5

I am trying to extract the first four digits after a hyphen in the following string: extract_public_2018_20190530180949469_58906_20110101-20111231Texas. I am using the following code:

stringr::str_extract(
"extract_public_2018_20190530180949469_58906_20110101-20111231Texas", 
"-[[:digit:]]{4}"
)

But I get -2011 instead of 2011. How can I only extract the four digits and not the hyphen?

Ashirwad
  • 1,890
  • 1
  • 12
  • 14

3 Answers3

5

Use regex's lookbehind, a non-greedy way of finding something before your pattern without consuming it:

stringr::str_extract(
  "extract_public_2018_20190530180949469_58906_20110101-20111231Texas", 
  "(?<=-)[[:digit:]]{4}"
)
# [1] "2011"
r2evans
  • 141,215
  • 6
  • 77
  • 149
2

str_extract is behaving as expected i.e. it returns the complete match.

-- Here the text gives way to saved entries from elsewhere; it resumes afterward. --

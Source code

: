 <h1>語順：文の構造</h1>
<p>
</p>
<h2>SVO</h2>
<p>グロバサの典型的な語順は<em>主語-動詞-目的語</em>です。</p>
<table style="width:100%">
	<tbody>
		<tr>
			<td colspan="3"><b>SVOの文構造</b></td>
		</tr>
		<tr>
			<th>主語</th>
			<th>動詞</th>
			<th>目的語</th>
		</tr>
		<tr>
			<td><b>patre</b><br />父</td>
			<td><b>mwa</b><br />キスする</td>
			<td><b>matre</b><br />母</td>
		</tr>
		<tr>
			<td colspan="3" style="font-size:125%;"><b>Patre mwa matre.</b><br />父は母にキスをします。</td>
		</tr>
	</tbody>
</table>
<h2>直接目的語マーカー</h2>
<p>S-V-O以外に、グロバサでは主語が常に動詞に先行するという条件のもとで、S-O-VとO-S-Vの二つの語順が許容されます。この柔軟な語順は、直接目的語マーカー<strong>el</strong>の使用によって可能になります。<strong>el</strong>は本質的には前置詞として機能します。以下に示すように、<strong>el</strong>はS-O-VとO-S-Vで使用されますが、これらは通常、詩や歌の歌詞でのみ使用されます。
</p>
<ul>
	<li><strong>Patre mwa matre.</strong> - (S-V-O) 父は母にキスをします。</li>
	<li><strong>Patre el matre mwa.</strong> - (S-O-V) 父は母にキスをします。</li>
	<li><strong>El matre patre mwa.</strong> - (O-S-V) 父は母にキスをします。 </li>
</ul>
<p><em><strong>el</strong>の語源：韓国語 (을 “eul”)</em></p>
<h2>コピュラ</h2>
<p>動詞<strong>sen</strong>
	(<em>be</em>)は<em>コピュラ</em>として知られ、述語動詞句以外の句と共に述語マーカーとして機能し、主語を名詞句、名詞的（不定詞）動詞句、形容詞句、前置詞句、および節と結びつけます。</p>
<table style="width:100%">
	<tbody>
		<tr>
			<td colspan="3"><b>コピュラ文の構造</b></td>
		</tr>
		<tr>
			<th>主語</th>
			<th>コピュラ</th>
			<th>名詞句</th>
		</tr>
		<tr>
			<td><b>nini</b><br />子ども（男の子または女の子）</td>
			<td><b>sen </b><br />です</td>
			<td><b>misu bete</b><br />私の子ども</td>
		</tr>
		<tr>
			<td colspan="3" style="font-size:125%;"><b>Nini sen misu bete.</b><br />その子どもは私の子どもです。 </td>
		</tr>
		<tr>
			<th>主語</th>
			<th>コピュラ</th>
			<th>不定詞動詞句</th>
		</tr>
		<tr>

You can use str_match and include () in the pattern:

stringr::str_match(
  "extract_public_2018_20190530180949469_58906_20110101-20111231Texas", 
  "-([[:digit:]]{4})"
)

     [,1]    [,2]  
[1,] "-2011" "2011"

Then add [, 2] to return just the match:

stringr::str_match(
  "extract_public_2018_20190530180949469_58906_20110101-20111231Texas", 
  "-([[:digit:]]{4})"
)[, 2]

[1] "2011"
neilfws
  • 32,751
  • 5
  • 50
  • 63
2

In base R, we can sub to extract 4 digits after hyphen.

string <- "extract_public_2018_20190530180949469_58906_20110101-20111231Texas"
sub(".*-(\\d{4}).*", "\\1", string)
#[1] "2011"
Ronak Shah
  • 377,200
  • 20
  • 156
  • 213